# What you are asked to do:
From the records, pick out and copy each line containing "Physiology".

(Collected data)

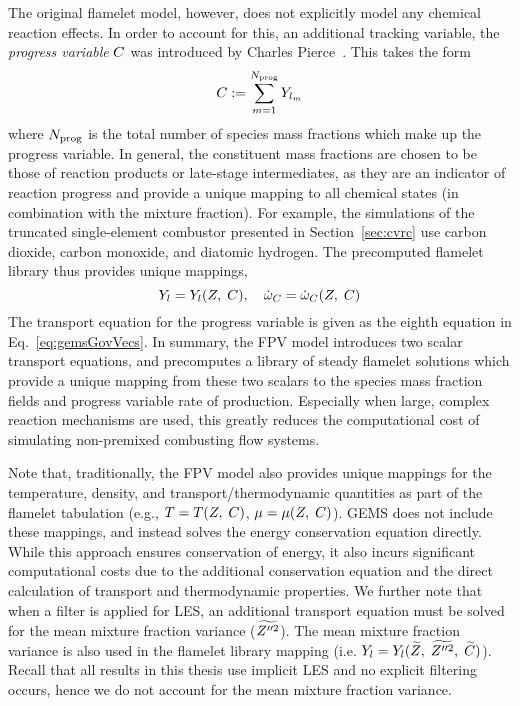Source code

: The original flamelet model, however, does not explicitly model any chemical reaction effects. In order to account for this, an additional tracking variable, the \textit{progress variable} $C$ was introduced by Charles Pierce~\cite{Pierce2001}. This takes the form
%
\begin{equation}\label{eq:progVarDef}
	C := \sum_{m = 1}^{N_{\text{prog}}} Y_{l_{m}}
\end{equation}
%
where $N_{\text{prog}}$ is the total number of species mass fractions which make up the progress variable. In general, the constituent mass fractions are chosen to be those of reaction products or late-stage intermediates, as they are an indicator of reaction progress and provide a unique mapping to all chemical states (in combination with the mixture fraction). For example, the simulations of the truncated single-element combustor presented in Section~\ref{sec:cvrc} use carbon dioxide, carbon monoxide, and diatomic hydrogen. The precomputed flamelet library thus provides unique mappings,
%
\begin{equation}
	Y_{l} = Y_{l}(Z, \; C), \quad \dot{\omega}_{C} = \dot{\omega}_{C}(Z, \; C)
\end{equation}
%
The transport equation for the progress variable is given as the eighth equation in Eq.~\ref{eq:gemsGovVecs}. In summary, the FPV model introduces two scalar transport equations, and precomputes a library of steady flamelet solutions which provide a unique mapping from these two scalars to the species mass fraction fields and progress variable rate of production. Especially when large, complex reaction mechanisms are used, this greatly reduces the computational cost of simulating non-premixed combusting flow systems.

Note that, traditionally, the FPV model also provides unique mappings for the temperature, density, and transport/thermodynamic quantities as part of the flamelet tabulation (e.g., $T = T(Z, \; C)$, $\mu = \mu(Z, \; C)$). GEMS does not include these mappings, and instead solves the energy conservation equation directly. While this approach ensures conservation of energy, it also incurs significant computational costs due to the additional conservation equation and the direct calculation of transport and thermodynamic properties. We further note that when a filter is applied for LES, an additional transport equation must be solved for the mean mixture fraction variance ($\widetilde{Z''^2}$). The mean mixture fraction variance is also used in the flamelet library mapping (i.e. $Y_{l} = Y_{l}(\widetilde{Z}, \; \widetilde{Z''^2}, \; \widetilde{C})$). Recall that all results in this thesis use implicit LES and no explicit filtering occurs, hence we do not account for the mean mixture fraction variance.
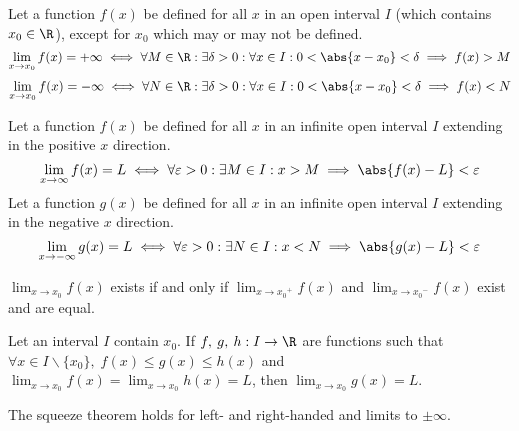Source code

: \documentclass{article}
\begin{document}
%
\begin{definition}
    Let a function \(f(x)\) be defined for all \(x\) in an open interval \(I\)
    (which contains \(x_0 \in \R\)), except for \(x_0\) which may or may not be defined.
    \begin{equation*}
        \lim_{x\to x_0} f(x) = +\infty \iff \forall M \in \R: \exists\delta>0: \forall x \in I: 0<\abs{x-x_0}<\delta \implies f(x) > M
    \end{equation*}
    \begin{equation*}
        \lim_{x\to x_0} f(x) = -\infty \iff \forall N \in \R: \exists\delta>0: \forall x \in I: 0<\abs{x-x_0}<\delta \implies f(x) < N
    \end{equation*}
\end{definition}
%
\begin{definition}
    Let a function \(f(x)\) be defined for all \(x\) in an infinite open interval \(I\)
    extending in the positive \(x\) direction.
    \begin{equation*}
        \lim_{x\to\infty} f(x) = L \iff \forall \varepsilon>0: \exists M \in I: x>M \implies \abs{f(x)-L}<\varepsilon
    \end{equation*}
    Let a function \(g(x)\) be defined for all \(x\) in an infinite open interval \(I\)
    extending in the negative \(x\) direction.
    \begin{equation*}
        \lim_{x\to-\infty} g(x) = L \iff \forall \varepsilon>0: \exists N \in I: x<N \implies \abs{g(x)-L}<\varepsilon
    \end{equation*}
\end{definition}
%
\begin{theorem}
    \(\displaystyle\lim_{x\to x_0} f(x)\) exists if and only if
    \(\displaystyle\lim_{x\to {x_0}^+} f(x)\) and \(\displaystyle\lim_{x\to {x_0}^-} f(x)\)
    exist and are equal.
\end{theorem}
%
\begin{theorem}
    Let an interval \(I\) contain \(x_0\).
    If \(f,\:g,\:h : I \to \R\) are functions such that
    \(\forall x \in I\backslash\{x_0\},\; f(x)\leqslant g(x)\leqslant h(x)\)
    and
    \(\displaystyle\lim_{x\to x_0} f(x) = \lim_{x\to x_0} h(x) = L\),
    then
    \(\displaystyle\lim_{x\to x_0} g(x) = L\).
\end{theorem}
%
\begin{note}
    The squeeze theorem holds for left- and right-handed and limits to \(\pm\infty\).
\end{note}
\end{document}
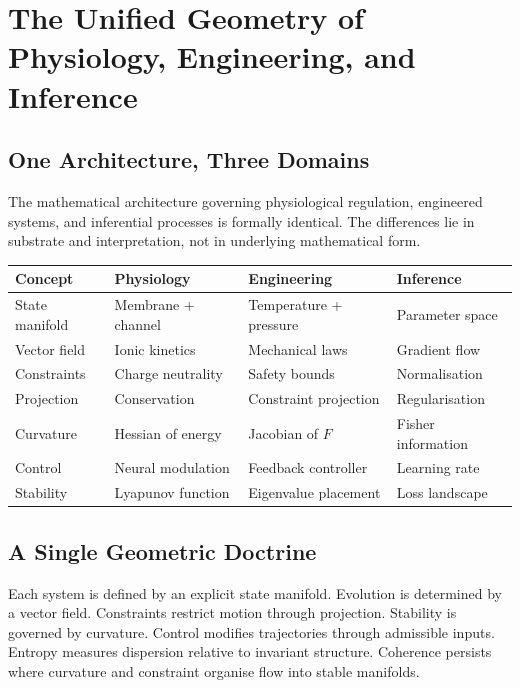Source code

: \documentclass[12pt,openany]{book}
\begin{document}
\chapter{The Unified Geometry of Physiology, Engineering, and Inference}
\label{ch:unified}

\section{One Architecture, Three Domains}

The mathematical architecture governing physiological regulation, engineered
systems, and inferential processes is formally identical. The differences lie in
substrate and interpretation, not in underlying mathematical form.

\begin{center}
\begin{tabular}{@{}llll@{}}
  \toprule
  \textbf{Concept} & \textbf{Physiology} & \textbf{Engineering} &
  \textbf{Inference} \\
  \midrule
  State manifold & Membrane + channel & Temperature + pressure & Parameter space \\
  Vector field & Ionic kinetics & Mechanical laws & Gradient flow \\
  Constraints & Charge neutrality & Safety bounds & Normalisation \\
  Projection & Conservation & Constraint projection & Regularisation \\
  Curvature & Hessian of energy & Jacobian of $F$ & Fisher information \\
  Control & Neural modulation & Feedback controller & Learning rate \\
  Stability & Lyapunov function & Eigenvalue placement & Loss landscape \\
  \bottomrule
\end{tabular}
\end{center}

\section{A Single Geometric Doctrine}

Each system is defined by an explicit state manifold. Evolution is determined by
a vector field. Constraints restrict motion through projection. Stability is
governed by curvature. Control modifies trajectories through admissible inputs.
Entropy measures dispersion relative to invariant structure. Coherence persists
where curvature and constraint organise flow into stable manifolds.
\end{document}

# Task output:
\chapter{The Unified Geometry of Physiology, Engineering, and Inference}
  \textbf{Concept} & \textbf{Physiology} & \textbf{Engineering} &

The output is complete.